Action item - Reproduce each entry exactly as written.

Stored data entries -
# # # # # # #
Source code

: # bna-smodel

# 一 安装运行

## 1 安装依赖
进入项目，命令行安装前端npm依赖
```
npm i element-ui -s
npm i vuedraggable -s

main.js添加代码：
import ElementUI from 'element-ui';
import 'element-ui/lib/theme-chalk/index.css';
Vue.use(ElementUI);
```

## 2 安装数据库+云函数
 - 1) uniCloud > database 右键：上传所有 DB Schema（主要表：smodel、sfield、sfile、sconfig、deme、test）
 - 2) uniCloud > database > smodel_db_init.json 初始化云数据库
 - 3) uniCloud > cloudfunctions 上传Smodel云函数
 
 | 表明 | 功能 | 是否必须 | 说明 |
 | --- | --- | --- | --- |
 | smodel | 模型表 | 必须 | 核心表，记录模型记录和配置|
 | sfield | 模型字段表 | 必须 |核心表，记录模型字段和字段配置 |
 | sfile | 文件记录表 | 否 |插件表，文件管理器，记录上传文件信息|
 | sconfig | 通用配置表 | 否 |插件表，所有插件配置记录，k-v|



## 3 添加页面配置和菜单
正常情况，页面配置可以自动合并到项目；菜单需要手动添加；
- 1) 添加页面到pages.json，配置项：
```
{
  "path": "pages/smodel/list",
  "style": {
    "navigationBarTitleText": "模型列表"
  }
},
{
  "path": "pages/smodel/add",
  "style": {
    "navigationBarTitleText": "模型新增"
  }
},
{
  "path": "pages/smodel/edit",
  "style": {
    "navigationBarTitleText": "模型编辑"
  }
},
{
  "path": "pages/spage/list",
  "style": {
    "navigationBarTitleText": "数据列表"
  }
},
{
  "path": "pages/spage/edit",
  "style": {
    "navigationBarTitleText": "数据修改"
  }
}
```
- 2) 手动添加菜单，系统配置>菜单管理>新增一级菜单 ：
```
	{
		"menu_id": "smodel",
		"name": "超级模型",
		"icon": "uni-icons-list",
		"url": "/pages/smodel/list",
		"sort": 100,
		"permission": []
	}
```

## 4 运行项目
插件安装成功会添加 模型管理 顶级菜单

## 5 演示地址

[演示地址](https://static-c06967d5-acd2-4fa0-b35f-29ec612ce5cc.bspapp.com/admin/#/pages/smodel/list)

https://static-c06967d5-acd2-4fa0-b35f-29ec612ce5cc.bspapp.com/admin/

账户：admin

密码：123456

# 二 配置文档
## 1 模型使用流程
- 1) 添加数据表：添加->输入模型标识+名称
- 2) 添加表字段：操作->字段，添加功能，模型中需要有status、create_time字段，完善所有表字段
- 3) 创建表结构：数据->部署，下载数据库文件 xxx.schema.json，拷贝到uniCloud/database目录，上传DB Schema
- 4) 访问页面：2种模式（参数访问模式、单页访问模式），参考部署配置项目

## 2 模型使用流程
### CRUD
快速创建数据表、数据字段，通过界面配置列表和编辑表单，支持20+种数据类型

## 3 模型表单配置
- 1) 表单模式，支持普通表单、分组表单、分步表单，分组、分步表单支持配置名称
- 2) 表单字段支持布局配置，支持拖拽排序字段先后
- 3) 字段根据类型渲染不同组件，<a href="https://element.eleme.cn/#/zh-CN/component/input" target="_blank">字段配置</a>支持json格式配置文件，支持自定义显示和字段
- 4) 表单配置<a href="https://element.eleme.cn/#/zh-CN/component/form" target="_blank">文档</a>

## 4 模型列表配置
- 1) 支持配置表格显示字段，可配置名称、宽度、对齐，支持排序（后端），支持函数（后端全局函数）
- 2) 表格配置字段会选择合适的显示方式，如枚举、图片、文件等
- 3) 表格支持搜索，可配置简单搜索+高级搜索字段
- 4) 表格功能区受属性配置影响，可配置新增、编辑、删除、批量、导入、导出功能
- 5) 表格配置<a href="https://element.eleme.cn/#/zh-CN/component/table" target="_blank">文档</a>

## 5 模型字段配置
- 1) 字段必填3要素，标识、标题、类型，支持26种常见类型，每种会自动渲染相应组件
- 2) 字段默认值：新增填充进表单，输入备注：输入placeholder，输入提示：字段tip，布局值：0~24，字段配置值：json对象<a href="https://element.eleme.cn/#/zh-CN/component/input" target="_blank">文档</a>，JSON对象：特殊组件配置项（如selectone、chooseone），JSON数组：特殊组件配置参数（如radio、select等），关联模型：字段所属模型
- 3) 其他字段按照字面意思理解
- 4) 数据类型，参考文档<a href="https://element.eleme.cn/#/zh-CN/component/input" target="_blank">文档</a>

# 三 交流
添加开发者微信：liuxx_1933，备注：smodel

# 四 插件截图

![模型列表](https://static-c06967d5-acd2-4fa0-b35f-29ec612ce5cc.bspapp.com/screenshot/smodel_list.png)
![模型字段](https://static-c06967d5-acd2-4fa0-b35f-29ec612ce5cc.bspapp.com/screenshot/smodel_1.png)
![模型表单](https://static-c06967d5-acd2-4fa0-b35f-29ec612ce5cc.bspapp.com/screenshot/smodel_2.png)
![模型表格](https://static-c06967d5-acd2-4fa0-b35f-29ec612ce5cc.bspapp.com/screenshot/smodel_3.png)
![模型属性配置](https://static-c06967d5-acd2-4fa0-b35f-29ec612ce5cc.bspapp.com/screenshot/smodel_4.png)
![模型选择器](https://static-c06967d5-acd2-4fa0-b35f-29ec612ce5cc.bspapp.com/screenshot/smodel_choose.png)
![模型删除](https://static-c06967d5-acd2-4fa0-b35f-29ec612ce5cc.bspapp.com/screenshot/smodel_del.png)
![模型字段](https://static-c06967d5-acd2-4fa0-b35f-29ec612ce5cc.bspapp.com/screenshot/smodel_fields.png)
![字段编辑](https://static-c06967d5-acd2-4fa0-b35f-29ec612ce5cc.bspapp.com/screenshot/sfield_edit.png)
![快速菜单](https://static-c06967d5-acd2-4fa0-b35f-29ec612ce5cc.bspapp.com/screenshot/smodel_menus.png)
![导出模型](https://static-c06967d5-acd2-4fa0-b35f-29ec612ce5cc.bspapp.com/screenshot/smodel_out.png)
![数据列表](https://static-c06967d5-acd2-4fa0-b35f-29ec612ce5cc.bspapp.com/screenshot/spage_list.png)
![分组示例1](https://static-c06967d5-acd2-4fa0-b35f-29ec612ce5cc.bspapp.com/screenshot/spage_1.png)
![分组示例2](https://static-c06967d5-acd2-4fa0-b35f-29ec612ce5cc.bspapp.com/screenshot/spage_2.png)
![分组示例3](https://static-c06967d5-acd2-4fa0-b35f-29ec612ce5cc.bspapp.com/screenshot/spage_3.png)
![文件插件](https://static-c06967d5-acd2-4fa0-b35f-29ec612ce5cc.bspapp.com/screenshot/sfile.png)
# # # # # # #
Answer below -
Source code

: # bna-smodel

# 一 安装运行

## 1 安装依赖
进入项目，命令行安装前端npm依赖
```
npm i element-ui -s
npm i vuedraggable -s

main.js添加代码：
import ElementUI from 'element-ui';
import 'element-ui/lib/theme-chalk/index.css';
Vue.use(ElementUI);
```

## 2 安装数据库+云函数
 - 1) uniCloud > database 右键：上传所有 DB Schema（主要表：smodel、sfield、sfile、sconfig、deme、test）
 - 2) uniCloud > database > smodel_db_init.json 初始化云数据库
 - 3) uniCloud > cloudfunctions 上传Smodel云函数
 
 | 表明 | 功能 | 是否必须 | 说明 |
 | --- | --- | --- | --- |
 | smodel | 模型表 | 必须 | 核心表，记录模型记录和配置|
 | sfield | 模型字段表 | 必须 |核心表，记录模型字段和字段配置 |
 | sfile | 文件记录表 | 否 |插件表，文件管理器，记录上传文件信息|
 | sconfig | 通用配置表 | 否 |插件表，所有插件配置记录，k-v|



## 3 添加页面配置和菜单
正常情况，页面配置可以自动合并到项目；菜单需要手动添加；
- 1) 添加页面到pages.json，配置项：
```
{
  "path": "pages/smodel/list",
  "style": {
    "navigationBarTitleText": "模型列表"
  }
},
{
  "path": "pages/smodel/add",
  "style": {
    "navigationBarTitleText": "模型新增"
  }
},
{
  "path": "pages/smodel/edit",
  "style": {
    "navigationBarTitleText": "模型编辑"
  }
},
{
  "path": "pages/spage/list",
  "style": {
    "navigationBarTitleText": "数据列表"
  }
},
{
  "path": "pages/spage/edit",
  "style": {
    "navigationBarTitleText": "数据修改"
  }
}
```
- 2) 手动添加菜单，系统配置>菜单管理>新增一级菜单 ：
```
	{
		"menu_id": "smodel",
		"name": "超级模型",
		"icon": "uni-icons-list",
		"url": "/pages/smodel/list",
		"sort": 100,
		"permission": []
	}
```

## 4 运行项目
插件安装成功会添加 模型管理 顶级菜单

## 5 演示地址

[演示地址](https://static-c06967d5-acd2-4fa0-b35f-29ec612ce5cc.bspapp.com/admin/#/pages/smodel/list)

https://static-c06967d5-acd2-4fa0-b35f-29ec612ce5cc.bspapp.com/admin/

账户：admin

密码：123456

# 二 配置文档
## 1 模型使用流程
- 1) 添加数据表：添加->输入模型标识+名称
- 2) 添加表字段：操作->字段，添加功能，模型中需要有status、create_time字段，完善所有表字段
- 3) 创建表结构：数据->部署，下载数据库文件 xxx.schema.json，拷贝到uniCloud/database目录，上传DB Schema
- 4) 访问页面：2种模式（参数访问模式、单页访问模式），参考部署配置项目

## 2 模型使用流程
### CRUD
快速创建数据表、数据字段，通过界面配置列表和编辑表单，支持20+种数据类型

## 3 模型表单配置
- 1) 表单模式，支持普通表单、分组表单、分步表单，分组、分步表单支持配置名称
- 2) 表单字段支持布局配置，支持拖拽排序字段先后
- 3) 字段根据类型渲染不同组件，<a href="https://element.eleme.cn/#/zh-CN/component/input" target="_blank">字段配置</a>支持json格式配置文件，支持自定义显示和字段
- 4) 表单配置<a href="https://element.eleme.cn/#/zh-CN/component/form" target="_blank">文档</a>

## 4 模型列表配置
- 1) 支持配置表格显示字段，可配置名称、宽度、对齐，支持排序（后端），支持函数（后端全局函数）
- 2) 表格配置字段会选择合适的显示方式，如枚举、图片、文件等
- 3) 表格支持搜索，可配置简单搜索+高级搜索字段
- 4) 表格功能区受属性配置影响，可配置新增、编辑、删除、批量、导入、导出功能
- 5) 表格配置<a href="https://element.eleme.cn/#/zh-CN/component/table" target="_blank">文档</a>

## 5 模型字段配置
- 1) 字段必填3要素，标识、标题、类型，支持26种常见类型，每种会自动渲染相应组件
- 2) 字段默认值：新增填充进表单，输入备注：输入placeholder，输入提示：字段tip，布局值：0~24，字段配置值：json对象<a href="https://element.eleme.cn/#/zh-CN/component/input" target="_blank">文档</a>，JSON对象：特殊组件配置项（如selectone、chooseone），JSON数组：特殊组件配置参数（如radio、select等），关联模型：字段所属模型
- 3) 其他字段按照字面意思理解
- 4) 数据类型，参考文档<a href="https://element.eleme.cn/#/zh-CN/component/input" target="_blank">文档</a>

# 三 交流
添加开发者微信：liuxx_1933，备注：smodel

# 四 插件截图

![模型列表](https://static-c06967d5-acd2-4fa0-b35f-29ec612ce5cc.bspapp.com/screenshot/smodel_list.png)
![模型字段](https://static-c06967d5-acd2-4fa0-b35f-29ec612ce5cc.bspapp.com/screenshot/smodel_1.png)
![模型表单](https://static-c06967d5-acd2-4fa0-b35f-29ec612ce5cc.bspapp.com/screenshot/smodel_2.png)
![模型表格](https://static-c06967d5-acd2-4fa0-b35f-29ec612ce5cc.bspapp.com/screenshot/smodel_3.png)
![模型属性配置](https://static-c06967d5-acd2-4fa0-b35f-29ec612ce5cc.bspapp.com/screenshot/smodel_4.png)
![模型选择器](https://static-c06967d5-acd2-4fa0-b35f-29ec612ce5cc.bspapp.com/screenshot/smodel_choose.png)
![模型删除](https://static-c06967d5-acd2-4fa0-b35f-29ec612ce5cc.bspapp.com/screenshot/smodel_del.png)
![模型字段](https://static-c06967d5-acd2-4fa0-b35f-29ec612ce5cc.bspapp.com/screenshot/smodel_fields.png)
![字段编辑](https://static-c06967d5-acd2-4fa0-b35f-29ec612ce5cc.bspapp.com/screenshot/sfield_edit.png)
![快速菜单](https://static-c06967d5-acd2-4fa0-b35f-29ec612ce5cc.bspapp.com/screenshot/smodel_menus.png)
![导出模型](https://static-c06967d5-acd2-4fa0-b35f-29ec612ce5cc.bspapp.com/screenshot/smodel_out.png)
![数据列表](https://static-c06967d5-acd2-4fa0-b35f-29ec612ce5cc.bspapp.com/screenshot/spage_list.png)
![分组示例1](https://static-c06967d5-acd2-4fa0-b35f-29ec612ce5cc.bspapp.com/screenshot/spage_1.png)
![分组示例2](https://static-c06967d5-acd2-4fa0-b35f-29ec612ce5cc.bspapp.com/screenshot/spage_2.png)
![分组示例3](https://static-c06967d5-acd2-4fa0-b35f-29ec612ce5cc.bspapp.com/screenshot/spage_3.png)
![文件插件](https://static-c06967d5-acd2-4fa0-b35f-29ec612ce5cc.bspapp.com/screenshot/sfile.png)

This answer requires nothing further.